At opening, Bayshore was one of the largest shopping centers in the United States.
It was described as the largest shopping center in Wisconsin and one of the 10 largest in the country. The opening came less than four years after Glendale incorporated as a city.
Sears arrives, then Boston Store, then Chapman
The center added major tenants soon after opening. Sears opened in October 1954. Boston Store opened in 1958 as the second anchor.
T. A. Chapman Co. opened in 1967 as the third anchor, giving the property three department stores that defined its early years.
Bayshore served the north side suburbs of Milwaukee, including Glendale and nearby communities such as Whitefish Bay, Fox Point, River Hills, and Brown Deer.
It was built as an automobile-oriented shopping center, with access and layout designed around driving and parking.
The original shopping center was built on about 36 acres along the east side of Port Washington Road, one block north of Silver Spring Drive.
The wider 52-acre site also included other uses along Silver Spring Drive.
These included a Kohl's department store, a grocery store, a post office, an auto repair shop, an electrical substation, three office buildings, and a greenhouse.

Bayshore Encloses in the Mid-1970s
In the 1970s, Bayshore started to change from an outdoor shopping center to an enclosed mall with indoor hallways and climate control all year round.
In 1975, the owners announced plans to convert the center to an enclosed format. The property was added onto and enclosed in the mid-1970s, and the mall reached approximately 600,000 square feet.
Stores that once faced outdoor walkways were now connected under a single roof. Parking remained outside, near the entrances. Kohl's operated at Bayshore as a department store and anchor during this period.
The new indoor design replaced outdoor walking with a long hallway that went all the way around. Shoppers walked through these long hallways instead of going outside, so visits were not affected by the weather.
In the enclosed era, Bayshore sat on a larger, roughly 52-acre property, and the enclosed building became the center of activity.
Drafts in drawers, and Northridge's warning
In the 1980s, Bayshore's owners saw that the enclosed mall was aging while newer retail centers around Milwaukee were being updated to match current shopping trends.
During that decade, redevelopment and expansion scenarios were drafted. The proposals did not move forward.
The building remained in place, and the interior continued to age as other malls added newer features and attractions.
The owners also kept an eye on the retail area to the north.

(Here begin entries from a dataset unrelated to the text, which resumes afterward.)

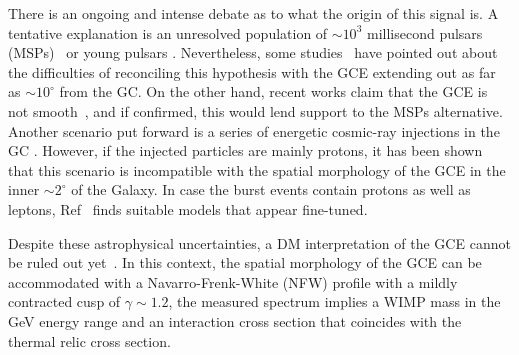 There is an ongoing and intense debate as to what the origin of this signal is. A tentative explanation is an unresolved population of $\sim 10^3$ millisecond pulsars (MSPs)~\cite{Abazajian:2010zy,AbazajianKaplinghat2012,Wharton2012,GordonMacias2013,GordonMacias2013erratum,Mirabal2013,MaciasGordon2014,YuanZhang2014,BrandtKocsis2015,Lacroix:2015wfx,O'Leary:2016osi} or young pulsars \cite{OLeary2015,O'Leary:2016osi}.
 Nevertheless, some studies~\cite{Hooper2013,CholisHooperLinden2015,PetrovicSerpicoZaharijas2015,Lee2015,BartelsKrishnamurthyWeniger2015,Linden2015} have pointed out about the difficulties of reconciling this hypothesis with the GCE extending out as far as $\sim 10^\circ$ from the GC. On the other hand, recent works claim that the GCE is not smooth~\cite{Lee:2015fea,Bartels:2015aea}, and if confirmed, this would lend support to the MSPs alternative.
 Another scenario put forward is a series of energetic cosmic-ray injections in the GC \cite{CarlsonProfumo,Petrovic2014}.
 However, if the injected particles are mainly protons, it has been shown~\cite{MacGorCroProf2015} that this scenario is incompatible with the spatial morphology of the GCE in the inner $\sim 2^\circ$ of the Galaxy.
 In case the burst events contain protons as well as leptons, Ref~\cite{Cholis2015} finds suitable models that appear fine-tuned.

Despite these astrophysical uncertainties, a DM interpretation of the GCE cannot be ruled out yet~\cite{Goodenough2009gk,Hooper:2010mq,hooper,AbazajianKaplinghat2012,AbazajianKaplinghat2013,GordonMacias2013,MaciasGordon2014,Abazajian2014,Daylan:2014,Lacroix:2015wfx}.
   In this context, the spatial morphology of the GCE can be accommodated with a Navarro-Frenk-White (NFW) profile with a mildly contracted cusp of $\gamma\sim 1.2$, the measured spectrum implies a WIMP mass in the GeV energy range and an interaction cross section that coincides with the thermal relic cross section.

They worried that a new shopping center opening along Interstate 43 might draw customers away from Bayshore.
They did not want the property to lose traffic and tenants the way other regional malls had.
The decline of Northridge Mall in Brown Deer (closed by 2003) became a nearby example of what could happen when a large mall slipped past recovery.
Changes in anchor tenants continued in this period.
In 1989, the last T. A. Chapman Co. store in Milwaukee closed, ending its run as part of the Bayshore lineup and leaving the center with one fewer long-term draw.
By the early 2000s, the focus had shifted to what kind of redevelopment could keep the property competitive, and whether the site could be remade without leaving its location.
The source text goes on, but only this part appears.